Exercise aim:
Nothing in the data may be altered; the answer is a verbatim copy of it.

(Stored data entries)
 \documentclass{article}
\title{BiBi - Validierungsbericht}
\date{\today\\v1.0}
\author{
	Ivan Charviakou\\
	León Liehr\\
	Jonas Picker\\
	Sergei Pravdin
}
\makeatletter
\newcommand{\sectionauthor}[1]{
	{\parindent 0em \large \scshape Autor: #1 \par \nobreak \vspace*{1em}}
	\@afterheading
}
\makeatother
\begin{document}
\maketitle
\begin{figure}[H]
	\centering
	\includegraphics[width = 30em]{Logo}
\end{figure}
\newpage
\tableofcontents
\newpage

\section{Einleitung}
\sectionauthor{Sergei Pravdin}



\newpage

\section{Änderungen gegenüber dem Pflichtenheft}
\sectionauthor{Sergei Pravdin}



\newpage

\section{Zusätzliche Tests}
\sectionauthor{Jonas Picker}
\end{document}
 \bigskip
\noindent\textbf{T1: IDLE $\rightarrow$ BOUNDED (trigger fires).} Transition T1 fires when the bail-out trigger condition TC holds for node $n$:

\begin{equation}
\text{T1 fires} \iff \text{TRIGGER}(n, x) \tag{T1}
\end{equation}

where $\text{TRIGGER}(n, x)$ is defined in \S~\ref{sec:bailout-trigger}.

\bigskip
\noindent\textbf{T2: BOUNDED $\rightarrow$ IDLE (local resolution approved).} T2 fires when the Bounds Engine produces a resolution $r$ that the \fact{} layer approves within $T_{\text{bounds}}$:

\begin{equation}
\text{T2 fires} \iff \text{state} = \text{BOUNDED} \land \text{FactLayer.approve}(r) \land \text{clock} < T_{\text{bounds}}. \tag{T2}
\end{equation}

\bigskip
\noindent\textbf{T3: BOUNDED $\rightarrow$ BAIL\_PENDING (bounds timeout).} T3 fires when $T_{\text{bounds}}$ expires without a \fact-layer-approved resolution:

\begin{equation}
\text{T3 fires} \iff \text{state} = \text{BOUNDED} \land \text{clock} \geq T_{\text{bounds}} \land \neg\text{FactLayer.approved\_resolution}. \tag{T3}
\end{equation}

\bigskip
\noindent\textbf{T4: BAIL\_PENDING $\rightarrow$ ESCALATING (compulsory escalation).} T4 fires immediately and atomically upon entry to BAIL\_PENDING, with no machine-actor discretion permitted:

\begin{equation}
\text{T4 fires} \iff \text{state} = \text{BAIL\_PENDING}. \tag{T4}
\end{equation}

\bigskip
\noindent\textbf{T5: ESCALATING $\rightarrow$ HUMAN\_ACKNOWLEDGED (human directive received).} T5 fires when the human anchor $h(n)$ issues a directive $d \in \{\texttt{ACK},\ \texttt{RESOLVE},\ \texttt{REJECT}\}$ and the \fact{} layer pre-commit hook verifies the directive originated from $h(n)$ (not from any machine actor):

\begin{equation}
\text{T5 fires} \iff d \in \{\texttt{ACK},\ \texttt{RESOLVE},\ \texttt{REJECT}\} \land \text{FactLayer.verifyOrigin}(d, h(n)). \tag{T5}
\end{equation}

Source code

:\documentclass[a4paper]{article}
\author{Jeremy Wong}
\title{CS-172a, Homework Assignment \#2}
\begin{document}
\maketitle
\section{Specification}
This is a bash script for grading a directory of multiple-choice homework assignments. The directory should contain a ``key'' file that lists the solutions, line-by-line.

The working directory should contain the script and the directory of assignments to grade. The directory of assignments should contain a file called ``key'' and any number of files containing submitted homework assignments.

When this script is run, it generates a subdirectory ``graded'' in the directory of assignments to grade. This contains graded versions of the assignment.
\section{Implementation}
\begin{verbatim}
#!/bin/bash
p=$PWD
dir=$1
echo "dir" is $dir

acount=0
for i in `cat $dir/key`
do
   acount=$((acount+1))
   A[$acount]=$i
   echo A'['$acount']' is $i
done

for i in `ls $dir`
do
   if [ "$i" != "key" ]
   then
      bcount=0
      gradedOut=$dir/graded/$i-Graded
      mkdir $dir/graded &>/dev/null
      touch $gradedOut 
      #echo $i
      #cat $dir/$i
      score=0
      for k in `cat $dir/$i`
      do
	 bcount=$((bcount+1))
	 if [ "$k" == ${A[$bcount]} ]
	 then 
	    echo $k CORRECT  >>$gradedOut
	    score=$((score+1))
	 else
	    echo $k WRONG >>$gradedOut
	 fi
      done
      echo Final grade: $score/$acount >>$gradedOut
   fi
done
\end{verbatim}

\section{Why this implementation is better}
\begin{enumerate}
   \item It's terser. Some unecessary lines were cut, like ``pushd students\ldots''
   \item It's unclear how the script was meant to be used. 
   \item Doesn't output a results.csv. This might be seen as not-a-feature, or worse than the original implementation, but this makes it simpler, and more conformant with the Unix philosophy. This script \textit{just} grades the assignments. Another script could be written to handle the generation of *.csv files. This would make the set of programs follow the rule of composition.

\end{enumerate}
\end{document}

Output of the exercise:
 \documentclass{article}
\title{BiBi - Validierungsbericht}
\date{\today\\v1.0}
\author{
	Ivan Charviakou\\
	León Liehr\\
	Jonas Picker\\
	Sergei Pravdin
}
\makeatletter
\newcommand{\sectionauthor}[1]{
	{\parindent 0em \large \scshape Autor: #1 \par \nobreak \vspace*{1em}}
	\@afterheading
}
\makeatother
\begin{document}
\maketitle
\begin{figure}[H]
	\centering
	\includegraphics[width = 30em]{Logo}
\end{figure}
\newpage
\tableofcontents
\newpage

\section{Einleitung}
\sectionauthor{Sergei Pravdin}



\newpage

\section{Änderungen gegenüber dem Pflichtenheft}
\sectionauthor{Sergei Pravdin}



\newpage

\section{Zusätzliche Tests}
\sectionauthor{Jonas Picker}
\end{document}
 \bigskip
\noindent\textbf{T1: IDLE $\rightarrow$ BOUNDED (trigger fires).} Transition T1 fires when the bail-out trigger condition TC holds for node $n$:

\begin{equation}
\text{T1 fires} \iff \text{TRIGGER}(n, x) \tag{T1}
\end{equation}

where $\text{TRIGGER}(n, x)$ is defined in \S~\ref{sec:bailout-trigger}.

\bigskip
\noindent\textbf{T2: BOUNDED $\rightarrow$ IDLE (local resolution approved).} T2 fires when the Bounds Engine produces a resolution $r$ that the \fact{} layer approves within $T_{\text{bounds}}$:

\begin{equation}
\text{T2 fires} \iff \text{state} = \text{BOUNDED} \land \text{FactLayer.approve}(r) \land \text{clock} < T_{\text{bounds}}. \tag{T2}
\end{equation}

\bigskip
\noindent\textbf{T3: BOUNDED $\rightarrow$ BAIL\_PENDING (bounds timeout).} T3 fires when $T_{\text{bounds}}$ expires without a \fact-layer-approved resolution:

\begin{equation}
\text{T3 fires} \iff \text{state} = \text{BOUNDED} \land \text{clock} \geq T_{\text{bounds}} \land \neg\text{FactLayer.approved\_resolution}. \tag{T3}
\end{equation}

\bigskip
\noindent\textbf{T4: BAIL\_PENDING $\rightarrow$ ESCALATING (compulsory escalation).} T4 fires immediately and atomically upon entry to BAIL\_PENDING, with no machine-actor discretion permitted:

\begin{equation}
\text{T4 fires} \iff \text{state} = \text{BAIL\_PENDING}. \tag{T4}
\end{equation}

\bigskip
\noindent\textbf{T5: ESCALATING $\rightarrow$ HUMAN\_ACKNOWLEDGED (human directive received).} T5 fires when the human anchor $h(n)$ issues a directive $d \in \{\texttt{ACK},\ \texttt{RESOLVE},\ \texttt{REJECT}\}$ and the \fact{} layer pre-commit hook verifies the directive originated from $h(n)$ (not from any machine actor):

\begin{equation}
\text{T5 fires} \iff d \in \{\texttt{ACK},\ \texttt{RESOLVE},\ \texttt{REJECT}\} \land \text{FactLayer.verifyOrigin}(d, h(n)). \tag{T5}
\end{equation}

Source code

:\documentclass[a4paper]{article}
\author{Jeremy Wong}
\title{CS-172a, Homework Assignment \#2}
\begin{document}
\maketitle
\section{Specification}
This is a bash script for grading a directory of multiple-choice homework assignments. The directory should contain a ``key'' file that lists the solutions, line-by-line.

The working directory should contain the script and the directory of assignments to grade. The directory of assignments should contain a file called ``key'' and any number of files containing submitted homework assignments.

When this script is run, it generates a subdirectory ``graded'' in the directory of assignments to grade. This contains graded versions of the assignment.
\section{Implementation}
\begin{verbatim}
#!/bin/bash
p=$PWD
dir=$1
echo "dir" is $dir

acount=0
for i in `cat $dir/key`
do
   acount=$((acount+1))
   A[$acount]=$i
   echo A'['$acount']' is $i
done

for i in `ls $dir`
do
   if [ "$i" != "key" ]
   then
      bcount=0
      gradedOut=$dir/graded/$i-Graded
      mkdir $dir/graded &>/dev/null
      touch $gradedOut 
      #echo $i
      #cat $dir/$i
      score=0
      for k in `cat $dir/$i`
      do
	 bcount=$((bcount+1))
	 if [ "$k" == ${A[$bcount]} ]
	 then 
	    echo $k CORRECT  >>$gradedOut
	    score=$((score+1))
	 else
	    echo $k WRONG >>$gradedOut
	 fi
      done
      echo Final grade: $score/$acount >>$gradedOut
   fi
done
\end{verbatim}

\section{Why this implementation is better}
\begin{enumerate}
   \item It's terser. Some unecessary lines were cut, like ``pushd students\ldots''
   \item It's unclear how the script was meant to be used. 
   \item Doesn't output a results.csv. This might be seen as not-a-feature, or worse than the original implementation, but this makes it simpler, and more conformant with the Unix philosophy. This script \textit{just} grades the assignments. Another script could be written to handle the generation of *.csv files. This would make the set of programs follow the rule of composition.

\end{enumerate}
\end{document}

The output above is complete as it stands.